Still by Emma Hansen

Still by Emma Hansen

Author:Emma Hansen
Language: eng
Format: epub
Publisher: Greystone Books
Published: 2020-04-15T00:00:00+00:00


ON HALLOWEEN THE blood is gushing—it feels satirically appropriate, somehow. It’s day thirty-three of the never-ending period, and so Aaron and I make our way to the hospital. I feel ridiculous, going to Emergency for a period. The waiting room is packed full of bodies in various conditions of discomfort, from broken limbs to pale faces. I immediately feel guilty for taking time away from them.

The admitting nurse takes us into a cubicle to get our history. I start to recount the facts, beginning with Reid.

“Oh!” she shouts before I’m done talking. “I think I know who you are!” She peers up from her computer. “You’re the couple whose birth story went viral, right? I saw it on the news.”

“Yes,” I say. “That was us.”

She offers her condolences, in a polite and professional way, then asks me a series of questions. “Could the bleeding be a miscarriage?” she wonders. And, “Are you sure it’s lasted thirty-three days?”

“I don’t think it’s a miscarriage,” I respond. “And I’m sure, it’s been thirty-three days.”

After admitting, I’m examined and scheduled for tests and a pelvic and transabdominal ultrasound. When I take out my tampon, after the tech leaves the room, blood gushes out of me and hits the floor. Large clots speckle the polished concrete. I frantically run to the paper-towel dispenser on the wall, holding the paper sheet between my legs as I crouch down to wipe the ground clean.
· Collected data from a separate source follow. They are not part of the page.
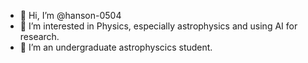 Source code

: - 👋 Hi, I’m @hanson-0504
- 👀 I’m interested in Physics, especially astrophysics and using AI for research.
- 🌱 I’m an undergraduate astrophyscics student.

<!---
hanson-0504/hanson-0504 is a ✨ special ✨ repository because its `README.md` (this file) appears on your GitHub profile.
You can click the Preview link to take a look at your changes.
--->
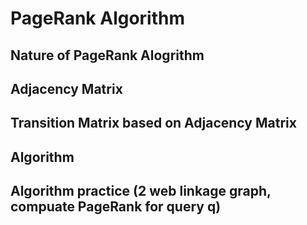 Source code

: # PageRank Algorithm
## Nature of PageRank Alogrithm
## Adjacency Matrix
## Transition Matrix based on Adjacency Matrix
## Algorithm
## Algorithm practice (2 web linkage graph, compuate PageRank for query q) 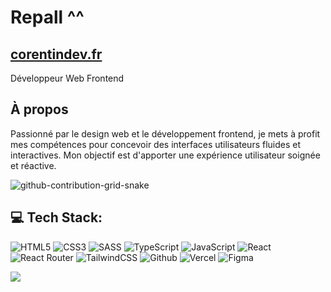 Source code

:# Repall ^^
## [corentindev.fr](https://corentindev.fr)

Développeur Web Frontend

## À propos

Passionné par le design web et le développement frontend, je mets à profit mes compétences pour concevoir des interfaces utilisateurs fluides et interactives. Mon objectif est d'apporter une expérience utilisateur soignée et réactive.

![github-contribution-grid-snake](https://user-images.githubusercontent.com/89845641/218791674-c52db856-24d2-429f-8867-170c365730d1.svg)

## 💻 Tech Stack:
![HTML5](https://img.shields.io/badge/html5-%23E34F26.svg?style=for-the-badge&logo=html5&logoColor=white) 
![CSS3](https://img.shields.io/badge/css3-%231572B6.svg?style=for-the-badge&logo=css3&logoColor=white) 
![SASS](https://img.shields.io/badge/sass-black?style=for-the-badge&logo=sass) 
![TypeScript](https://img.shields.io/badge/typescript-%23007ACC.svg?style=for-the-badge&logo=typescript&logoColor=white)
![JavaScript](https://img.shields.io/badge/javascript-%23323330.svg?style=for-the-badge&logo=javascript&logoColor=%23F7DF1E) 
![React](https://img.shields.io/badge/react-%2320232a.svg?style=for-the-badge&logo=react&logoColor=%2361DAFB)
![React Router](https://img.shields.io/badge/React_Router-CA4245?style=for-the-badge&logo=react-router&logoColor=white)
![TailwindCSS](https://img.shields.io/badge/tailwindcss-%2338B2AC.svg?style=for-the-badge&logo=tailwind-css&logoColor=white)
![Github](https://img.shields.io/badge/github-121013?style=for-the-badge&logo=github&logoColor=white)
![Vercel](https://img.shields.io/badge/vercel-black?style=for-the-badge&logo=vercel)
![Figma](https://img.shields.io/badge/figma-%23F24E1E.svg?style=for-the-badge&logo=figma&logoColor=white)

![](https://github-readme-stats.vercel.app/api/top-langs/?username=Repall&theme=ambient_gradient&hide_border=false&include_all_commits=false&count_private=false&layout=compact)
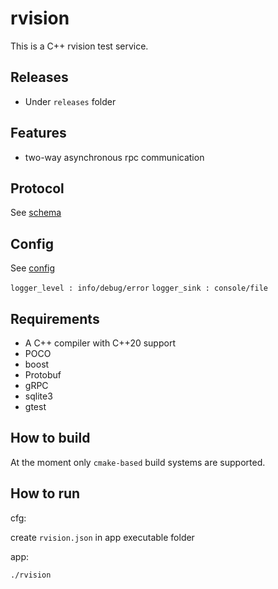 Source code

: rvision
=====================

This is a C++ rvision test service.

## Releases
* Under `releases` folder

## Features
* two-way asynchronous rpc communication

## Protocol
See [schema](src/rpc/messages/rvision.proto)

## Config
See [config](config/rvision.json)

`logger_level : info/debug/error`
`logger_sink : console/file`

## Requirements
* A C++ compiler with C++20 support
* POCO
* boost
* Protobuf
* gRPC
* sqlite3
* gtest

## How to build

At the moment only `cmake-based` build systems are supported.


## How to run
cfg:

create `rvision.json` in app executable folder

app:

`./rvision`
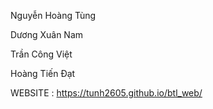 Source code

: Nguyễn Hoàng Tùng

Dương Xuân Nam

Trần Công Việt

Hoàng Tiến Đạt

WEBSITE : https://tunh2605.github.io/btl_web/


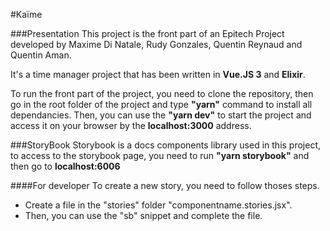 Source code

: #Kaïme

###Presentation
This project is the front part of an Epitech Project developed by Maxime Di Natale, Rudy Gonzales, Quentin Reynaud and Quentin Aman.

It's a time manager project that has been written in **Vue.JS 3** and **Elixir**.

To run the front part of the project, you need to clone the repository, then go in the root folder of the project and type **"yarn"** command to install all dependancies. Then, you can use the **"yarn dev"** to start the project and access it on your browser by the **localhost:3000** address.

###StoryBook
Storybook is a docs components library used in this project, to access to the storybook page, you need to run **"yarn storybook"** and then go to **localhost:6006**

####For developer
To create a new story, you need to follow thoses steps.

-   Create a file in the "stories" folder "componentname.stories.jsx".
-   Then, you can use the "sb" snippet and complete the file.
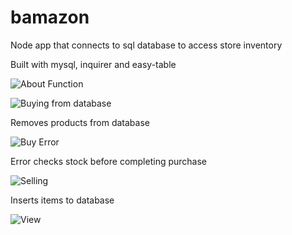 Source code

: # bamazon
Node app that connects to sql database to access store inventory

Built with mysql, inquirer and easy-table

![About Function](https://imgur.com/9eBykB9.jpg)

![Buying from database](https://imgur.com/F5uSwf9.jpg)

Removes products from database

![Buy Error](https://imgur.com/J1lfuFH.jpg)

Error checks stock before completing purchase

![Selling](https://imgur.com/e4aLGGh.jpg)

Inserts items to database

![View](https://imgur.com/fjlKqsM.jpg)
The doctor looks at the results immediately after the ultrasound. There is fluid in my fallopian tubes, which is abnormal, but likely because of how much I’m bleeding. I notice the look on the doctor’s face change from sympathetic and disbelieving to sympathetic and curious.

No one ever mentions that every one of the health issues I’m experiencing might be because of grief. In fact, it won’t be until I read Joan Didion’s The Year of Magical Thinking that I first hear that grief can manifest in physiological disruptions. Didion quotes the Institute of Medicine as saying that grief can cause “changes in the endocrine, immune, autonomic nervous, and cardiovascular systems.” She herself experienced these changes at New York Hospital on the night her husband died. When remembering how cold she’d felt, she said, “I was also cold because nothing in my body was working as it should.”

Is this true? Is there really a physiology to grief? And if so, why did no one tell me?

My body doesn’t need any telling; it is simply acting out my grief, showing me that my heart is breaking. The doctor mentions that a diagnosis of postpartum thyroiditis is highly likely. It begins with an overactive thyroid but usually ends up as hypothyroidism, an underactive thyroid. They don’t connect it to the bleeding. They don’t connect anything to the grief. No matter; I won’t be allowed to continue trying to conceive, they say. It’s too dangerous for me and for any potential baby. My body has actually become the hazard I felt it was in the weeks after Reid’s death.